### Task
Reproduce exactly, and only, the lines below from the one containing "webových aplikací .NET](./media/image1-2.png)" through the one containing "existing .NET web applications</span></span>".
#####
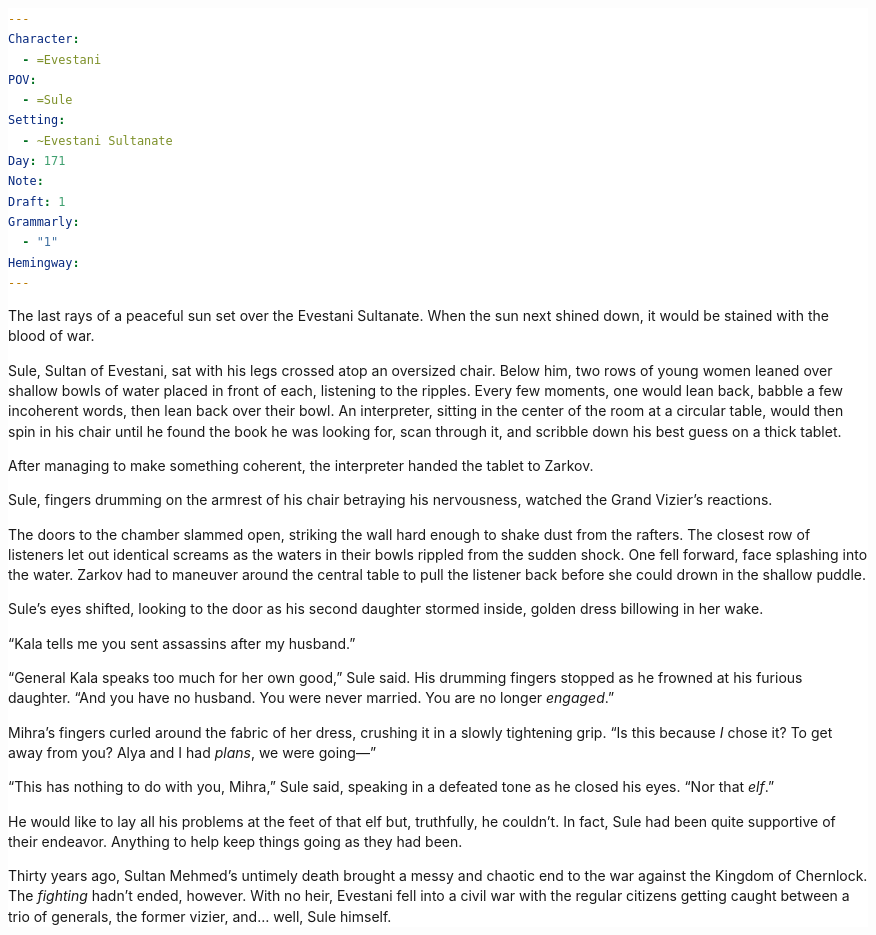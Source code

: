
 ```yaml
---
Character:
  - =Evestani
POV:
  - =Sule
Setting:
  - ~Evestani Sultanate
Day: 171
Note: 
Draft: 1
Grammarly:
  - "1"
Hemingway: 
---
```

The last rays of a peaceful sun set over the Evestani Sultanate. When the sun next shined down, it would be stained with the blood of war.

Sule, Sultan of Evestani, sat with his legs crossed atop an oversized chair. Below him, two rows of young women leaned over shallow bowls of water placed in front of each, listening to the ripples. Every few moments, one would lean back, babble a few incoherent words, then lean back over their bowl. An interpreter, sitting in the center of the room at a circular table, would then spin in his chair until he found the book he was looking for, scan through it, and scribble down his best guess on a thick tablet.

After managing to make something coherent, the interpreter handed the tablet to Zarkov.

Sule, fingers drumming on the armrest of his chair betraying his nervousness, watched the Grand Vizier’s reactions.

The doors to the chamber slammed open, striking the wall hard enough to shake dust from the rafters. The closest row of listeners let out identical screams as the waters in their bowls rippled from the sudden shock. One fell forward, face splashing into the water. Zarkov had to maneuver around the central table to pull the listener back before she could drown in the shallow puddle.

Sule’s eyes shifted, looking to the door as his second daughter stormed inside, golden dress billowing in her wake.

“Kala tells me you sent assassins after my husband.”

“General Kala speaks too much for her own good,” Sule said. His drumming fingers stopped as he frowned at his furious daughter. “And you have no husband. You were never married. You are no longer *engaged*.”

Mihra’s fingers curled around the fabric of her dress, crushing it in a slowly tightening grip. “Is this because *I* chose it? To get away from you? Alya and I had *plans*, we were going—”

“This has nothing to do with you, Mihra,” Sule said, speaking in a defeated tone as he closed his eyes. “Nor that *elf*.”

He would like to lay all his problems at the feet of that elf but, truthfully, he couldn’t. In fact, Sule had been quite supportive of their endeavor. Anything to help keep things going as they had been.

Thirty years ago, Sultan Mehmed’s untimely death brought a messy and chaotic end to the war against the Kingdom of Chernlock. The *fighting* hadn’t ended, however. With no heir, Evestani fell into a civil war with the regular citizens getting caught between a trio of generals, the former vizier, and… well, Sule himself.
#####
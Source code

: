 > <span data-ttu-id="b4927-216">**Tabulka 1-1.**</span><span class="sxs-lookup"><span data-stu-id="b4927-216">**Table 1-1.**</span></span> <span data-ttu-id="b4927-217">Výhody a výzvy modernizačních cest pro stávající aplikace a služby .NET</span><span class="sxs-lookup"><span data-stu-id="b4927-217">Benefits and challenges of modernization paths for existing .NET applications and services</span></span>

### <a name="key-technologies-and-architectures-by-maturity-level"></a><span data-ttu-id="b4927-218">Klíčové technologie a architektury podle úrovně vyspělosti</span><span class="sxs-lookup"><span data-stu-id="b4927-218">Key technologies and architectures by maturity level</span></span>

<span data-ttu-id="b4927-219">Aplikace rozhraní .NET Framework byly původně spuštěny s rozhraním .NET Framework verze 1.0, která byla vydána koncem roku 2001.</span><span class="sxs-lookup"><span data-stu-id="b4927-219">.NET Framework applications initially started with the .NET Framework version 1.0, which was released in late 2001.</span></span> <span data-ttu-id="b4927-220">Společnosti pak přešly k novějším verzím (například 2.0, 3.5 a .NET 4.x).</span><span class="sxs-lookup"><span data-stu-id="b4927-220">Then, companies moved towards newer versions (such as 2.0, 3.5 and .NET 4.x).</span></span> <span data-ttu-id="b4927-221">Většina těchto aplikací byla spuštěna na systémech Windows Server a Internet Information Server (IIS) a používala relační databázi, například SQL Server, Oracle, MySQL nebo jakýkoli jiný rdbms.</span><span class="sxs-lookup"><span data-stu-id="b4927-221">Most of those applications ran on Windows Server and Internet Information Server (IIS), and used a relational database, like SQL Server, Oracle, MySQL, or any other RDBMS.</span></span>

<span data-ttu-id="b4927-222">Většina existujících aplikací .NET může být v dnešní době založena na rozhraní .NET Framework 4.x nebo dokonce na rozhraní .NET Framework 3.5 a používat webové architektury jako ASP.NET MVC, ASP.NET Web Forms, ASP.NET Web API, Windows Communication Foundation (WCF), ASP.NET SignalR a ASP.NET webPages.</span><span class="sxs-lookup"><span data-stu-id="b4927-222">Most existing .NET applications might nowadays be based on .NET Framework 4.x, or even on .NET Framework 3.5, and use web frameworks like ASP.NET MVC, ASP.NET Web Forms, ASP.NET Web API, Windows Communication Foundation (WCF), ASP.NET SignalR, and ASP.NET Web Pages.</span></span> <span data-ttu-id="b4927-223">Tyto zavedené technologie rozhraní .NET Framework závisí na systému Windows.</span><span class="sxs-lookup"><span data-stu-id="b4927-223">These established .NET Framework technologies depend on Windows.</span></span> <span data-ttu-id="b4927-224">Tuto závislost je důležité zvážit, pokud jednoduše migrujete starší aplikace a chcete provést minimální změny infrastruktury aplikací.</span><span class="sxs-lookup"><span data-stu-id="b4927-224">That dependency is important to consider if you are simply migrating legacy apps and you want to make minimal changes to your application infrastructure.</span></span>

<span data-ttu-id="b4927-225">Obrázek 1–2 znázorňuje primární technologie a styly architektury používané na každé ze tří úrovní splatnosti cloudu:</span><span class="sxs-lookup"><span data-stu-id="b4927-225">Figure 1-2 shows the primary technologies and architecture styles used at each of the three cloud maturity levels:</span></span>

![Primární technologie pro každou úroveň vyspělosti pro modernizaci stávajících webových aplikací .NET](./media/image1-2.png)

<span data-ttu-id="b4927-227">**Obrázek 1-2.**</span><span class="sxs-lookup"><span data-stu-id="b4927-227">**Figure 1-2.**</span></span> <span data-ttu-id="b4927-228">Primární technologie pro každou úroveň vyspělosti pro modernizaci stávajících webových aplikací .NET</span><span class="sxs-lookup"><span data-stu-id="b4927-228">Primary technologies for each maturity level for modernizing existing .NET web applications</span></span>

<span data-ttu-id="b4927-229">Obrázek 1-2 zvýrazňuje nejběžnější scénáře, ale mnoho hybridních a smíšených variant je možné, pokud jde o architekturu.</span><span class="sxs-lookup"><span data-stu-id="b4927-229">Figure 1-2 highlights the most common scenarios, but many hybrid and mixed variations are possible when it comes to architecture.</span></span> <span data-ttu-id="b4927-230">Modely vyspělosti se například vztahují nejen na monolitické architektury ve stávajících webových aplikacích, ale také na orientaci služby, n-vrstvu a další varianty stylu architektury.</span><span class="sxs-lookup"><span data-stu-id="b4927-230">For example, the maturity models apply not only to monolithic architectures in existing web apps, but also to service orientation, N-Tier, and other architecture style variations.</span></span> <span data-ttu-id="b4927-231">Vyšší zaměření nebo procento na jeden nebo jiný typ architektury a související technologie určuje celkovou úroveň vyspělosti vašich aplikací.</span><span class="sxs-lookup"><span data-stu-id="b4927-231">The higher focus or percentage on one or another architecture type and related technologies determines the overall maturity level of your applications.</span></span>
#####
### Result of the task
![Primární technologie pro každou úroveň vyspělosti pro modernizaci stávajících webových aplikací .NET](./media/image1-2.png)

<span data-ttu-id="b4927-227">**Obrázek 1-2.**</span><span class="sxs-lookup"><span data-stu-id="b4927-227">**Figure 1-2.**</span></span> <span data-ttu-id="b4927-228">Primární technologie pro každou úroveň vyspělosti pro modernizaci stávajících webových aplikací .NET</span><span class="sxs-lookup"><span data-stu-id="b4927-228">Primary technologies for each maturity level for modernizing existing .NET web applications</span></span>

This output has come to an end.